HTTP/1.1 504 Gateway Timeout Content-Type: application/json { "error": { "code": "UPSTREAM_TIMEOUT", "message": "Request timed out while waiting for response" } }
REST API Conventions
Beyond individual status codes, consistent patterns make APIs predictable and easier to use.
Response Structure
Maintain consistent response structures across all endpoints:
// Success response { "data": { ... }, "meta": { "pagination": { ... } } } // Error response { "error": { "code": "ERROR_CODE", "message": "Human readable message", "details": { ... } } }
Status Code Summary by Method
| Method | Success | Created | No Content | Common Errors |
|---|---|---|---|---|
| GET | 200 | - | - | 404, 403 |
| POST | 200 | 201 | - | 400, 409, 422 |
| PUT | 200 | 201 | 204 | 400, 404, 409 |
| PATCH | 200 | - | 204 | 400, 404, 422 |
| DELETE | 200 | - | 204 | 404, 403 |
Common Mistakes to Avoid
- Using 200 for everything: Clients cannot distinguish between success types
- Returning 200 with error in body: Breaks HTTP semantics and caching
- Using 500 for client errors: Makes debugging difficult and triggers unnecessary alerts
- Inconsistent error formats: Forces clients to handle multiple response shapes
- Missing Location header on 201: Clients cannot find the created resource
- Using 404 when 403 is appropriate: Leaks information about resource existence
- Not including Retry-After on 429/503: Clients cannot implement intelligent backoff
Conclusion
HTTP status codes are a standardized vocabulary for server-client communication.
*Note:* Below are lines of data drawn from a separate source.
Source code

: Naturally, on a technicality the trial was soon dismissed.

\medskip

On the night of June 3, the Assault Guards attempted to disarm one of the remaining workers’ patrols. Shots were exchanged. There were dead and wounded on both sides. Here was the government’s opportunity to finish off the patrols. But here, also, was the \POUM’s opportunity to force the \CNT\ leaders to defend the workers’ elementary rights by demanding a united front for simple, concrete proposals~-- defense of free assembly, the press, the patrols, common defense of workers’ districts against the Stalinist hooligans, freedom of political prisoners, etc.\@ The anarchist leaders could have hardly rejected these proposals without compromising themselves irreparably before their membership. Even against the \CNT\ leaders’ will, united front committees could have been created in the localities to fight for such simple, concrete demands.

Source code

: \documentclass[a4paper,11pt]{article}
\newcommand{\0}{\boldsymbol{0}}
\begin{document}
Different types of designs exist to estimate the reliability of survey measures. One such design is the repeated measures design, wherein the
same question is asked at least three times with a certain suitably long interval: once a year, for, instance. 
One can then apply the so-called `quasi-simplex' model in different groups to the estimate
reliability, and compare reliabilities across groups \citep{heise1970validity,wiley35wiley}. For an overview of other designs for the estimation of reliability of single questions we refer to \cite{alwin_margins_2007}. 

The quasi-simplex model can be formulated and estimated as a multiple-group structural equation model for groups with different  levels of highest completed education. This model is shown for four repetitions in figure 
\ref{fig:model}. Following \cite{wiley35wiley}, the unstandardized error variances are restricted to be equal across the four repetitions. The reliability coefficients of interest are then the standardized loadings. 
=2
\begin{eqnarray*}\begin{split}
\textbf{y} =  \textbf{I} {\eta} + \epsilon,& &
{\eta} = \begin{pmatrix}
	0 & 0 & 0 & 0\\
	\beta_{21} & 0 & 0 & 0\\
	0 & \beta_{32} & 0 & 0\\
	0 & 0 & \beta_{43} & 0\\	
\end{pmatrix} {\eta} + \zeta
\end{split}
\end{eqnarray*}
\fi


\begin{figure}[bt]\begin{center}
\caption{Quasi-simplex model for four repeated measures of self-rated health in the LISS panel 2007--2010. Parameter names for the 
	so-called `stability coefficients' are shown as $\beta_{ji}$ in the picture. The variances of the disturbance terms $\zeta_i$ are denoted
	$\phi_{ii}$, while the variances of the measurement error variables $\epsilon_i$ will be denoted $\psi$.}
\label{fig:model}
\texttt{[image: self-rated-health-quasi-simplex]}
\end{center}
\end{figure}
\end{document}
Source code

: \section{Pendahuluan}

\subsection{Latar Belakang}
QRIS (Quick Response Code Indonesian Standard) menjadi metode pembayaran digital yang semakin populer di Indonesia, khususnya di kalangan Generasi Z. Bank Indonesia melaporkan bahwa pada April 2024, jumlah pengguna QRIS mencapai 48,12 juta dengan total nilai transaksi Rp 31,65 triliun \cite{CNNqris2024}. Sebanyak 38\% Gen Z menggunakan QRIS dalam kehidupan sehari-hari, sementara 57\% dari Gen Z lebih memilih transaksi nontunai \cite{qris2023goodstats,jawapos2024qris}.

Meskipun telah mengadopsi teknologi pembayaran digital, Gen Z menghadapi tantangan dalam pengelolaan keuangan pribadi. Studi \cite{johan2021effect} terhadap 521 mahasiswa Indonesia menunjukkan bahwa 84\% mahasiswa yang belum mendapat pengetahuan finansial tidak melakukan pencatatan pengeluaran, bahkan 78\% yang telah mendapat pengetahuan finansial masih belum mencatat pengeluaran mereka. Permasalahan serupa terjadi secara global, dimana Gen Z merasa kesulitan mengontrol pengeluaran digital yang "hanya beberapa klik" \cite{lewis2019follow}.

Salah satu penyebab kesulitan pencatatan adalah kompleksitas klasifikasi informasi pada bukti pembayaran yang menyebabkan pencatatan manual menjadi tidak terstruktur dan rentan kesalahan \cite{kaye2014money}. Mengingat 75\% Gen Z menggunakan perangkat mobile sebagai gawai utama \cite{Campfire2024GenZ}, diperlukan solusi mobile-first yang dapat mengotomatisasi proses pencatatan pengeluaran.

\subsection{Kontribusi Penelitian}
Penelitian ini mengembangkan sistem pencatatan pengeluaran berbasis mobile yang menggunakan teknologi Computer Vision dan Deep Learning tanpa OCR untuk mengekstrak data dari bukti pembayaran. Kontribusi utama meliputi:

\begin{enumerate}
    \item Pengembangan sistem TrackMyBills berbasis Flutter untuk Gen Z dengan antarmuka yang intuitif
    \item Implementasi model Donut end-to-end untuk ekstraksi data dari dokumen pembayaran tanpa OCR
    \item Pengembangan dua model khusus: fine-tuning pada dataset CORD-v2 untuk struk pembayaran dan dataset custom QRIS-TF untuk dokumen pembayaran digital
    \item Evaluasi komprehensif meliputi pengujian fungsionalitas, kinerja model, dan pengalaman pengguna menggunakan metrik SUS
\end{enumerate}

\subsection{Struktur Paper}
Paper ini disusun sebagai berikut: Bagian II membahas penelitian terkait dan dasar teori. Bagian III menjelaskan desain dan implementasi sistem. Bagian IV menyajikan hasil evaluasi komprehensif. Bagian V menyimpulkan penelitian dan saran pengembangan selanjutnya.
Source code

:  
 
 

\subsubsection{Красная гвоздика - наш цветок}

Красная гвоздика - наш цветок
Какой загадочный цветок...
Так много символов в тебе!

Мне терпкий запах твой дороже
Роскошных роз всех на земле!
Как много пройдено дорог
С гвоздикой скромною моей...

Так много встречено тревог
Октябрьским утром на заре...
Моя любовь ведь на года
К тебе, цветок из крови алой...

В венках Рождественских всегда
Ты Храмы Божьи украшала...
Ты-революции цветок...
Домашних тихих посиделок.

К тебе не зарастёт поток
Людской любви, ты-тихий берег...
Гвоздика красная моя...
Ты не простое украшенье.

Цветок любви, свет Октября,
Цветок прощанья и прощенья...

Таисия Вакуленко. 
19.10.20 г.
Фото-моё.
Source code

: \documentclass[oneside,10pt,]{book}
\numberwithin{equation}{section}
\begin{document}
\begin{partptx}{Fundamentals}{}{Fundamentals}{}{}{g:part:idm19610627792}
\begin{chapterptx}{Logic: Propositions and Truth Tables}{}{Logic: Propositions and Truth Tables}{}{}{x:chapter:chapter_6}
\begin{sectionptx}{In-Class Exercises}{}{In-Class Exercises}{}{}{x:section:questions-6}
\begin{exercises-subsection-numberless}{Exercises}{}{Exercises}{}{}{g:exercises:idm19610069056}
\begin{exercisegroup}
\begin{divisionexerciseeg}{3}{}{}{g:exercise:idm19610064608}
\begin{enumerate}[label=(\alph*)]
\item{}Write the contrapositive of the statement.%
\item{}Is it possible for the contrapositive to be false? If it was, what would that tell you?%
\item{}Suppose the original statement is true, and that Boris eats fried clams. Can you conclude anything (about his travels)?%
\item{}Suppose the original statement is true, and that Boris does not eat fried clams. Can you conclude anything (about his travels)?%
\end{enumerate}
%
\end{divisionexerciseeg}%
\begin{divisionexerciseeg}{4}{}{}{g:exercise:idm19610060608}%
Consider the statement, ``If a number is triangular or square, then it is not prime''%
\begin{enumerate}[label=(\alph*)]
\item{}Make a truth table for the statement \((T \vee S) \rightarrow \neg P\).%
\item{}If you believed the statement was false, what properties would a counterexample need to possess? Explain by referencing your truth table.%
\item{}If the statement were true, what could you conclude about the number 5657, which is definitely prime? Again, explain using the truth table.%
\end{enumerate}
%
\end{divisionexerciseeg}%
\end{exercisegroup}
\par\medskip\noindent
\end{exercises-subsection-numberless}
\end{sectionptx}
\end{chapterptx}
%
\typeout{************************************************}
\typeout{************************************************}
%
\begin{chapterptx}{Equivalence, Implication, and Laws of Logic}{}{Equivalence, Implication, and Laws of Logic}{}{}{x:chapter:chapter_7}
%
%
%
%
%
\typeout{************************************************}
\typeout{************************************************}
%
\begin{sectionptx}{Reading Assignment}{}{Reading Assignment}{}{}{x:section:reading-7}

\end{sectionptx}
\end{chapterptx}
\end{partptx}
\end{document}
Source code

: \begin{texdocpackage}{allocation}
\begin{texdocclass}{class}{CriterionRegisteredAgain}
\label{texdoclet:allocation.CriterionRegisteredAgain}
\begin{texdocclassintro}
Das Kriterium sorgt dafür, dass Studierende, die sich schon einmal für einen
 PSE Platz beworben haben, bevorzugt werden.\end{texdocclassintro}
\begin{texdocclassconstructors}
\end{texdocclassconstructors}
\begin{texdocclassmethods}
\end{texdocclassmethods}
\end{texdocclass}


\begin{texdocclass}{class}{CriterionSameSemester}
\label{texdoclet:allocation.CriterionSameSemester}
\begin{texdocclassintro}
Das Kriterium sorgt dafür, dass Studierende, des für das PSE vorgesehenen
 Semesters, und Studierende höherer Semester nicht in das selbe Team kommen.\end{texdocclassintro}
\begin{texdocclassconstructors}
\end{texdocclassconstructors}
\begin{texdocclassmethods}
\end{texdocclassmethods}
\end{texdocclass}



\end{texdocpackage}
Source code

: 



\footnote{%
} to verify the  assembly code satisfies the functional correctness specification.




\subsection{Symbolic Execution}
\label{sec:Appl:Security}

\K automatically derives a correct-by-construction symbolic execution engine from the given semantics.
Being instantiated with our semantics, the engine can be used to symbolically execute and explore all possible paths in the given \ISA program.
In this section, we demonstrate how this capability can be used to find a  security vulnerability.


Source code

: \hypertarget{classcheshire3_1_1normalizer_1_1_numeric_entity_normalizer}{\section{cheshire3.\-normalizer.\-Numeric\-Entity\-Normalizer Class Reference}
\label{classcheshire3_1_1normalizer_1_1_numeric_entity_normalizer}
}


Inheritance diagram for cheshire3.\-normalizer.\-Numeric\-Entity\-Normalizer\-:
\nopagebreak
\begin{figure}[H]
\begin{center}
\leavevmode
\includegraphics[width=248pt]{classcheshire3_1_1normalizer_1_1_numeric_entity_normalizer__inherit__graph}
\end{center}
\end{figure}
Using them correctly makes your APIs predictable, debuggable, and easier to integrate with.
The key principles are:
- Use the most specific applicable status code
- Keep response formats consistent across all codes
- Include actionable information in error responses
- Use headers like Location, Retry-After, and Allow appropriately
- Consider security implications of your status code choices
A well-designed API communicates clearly through its status codes alone. Before a client parses a single byte of your response body, the status code should tell them what happened and what to do next.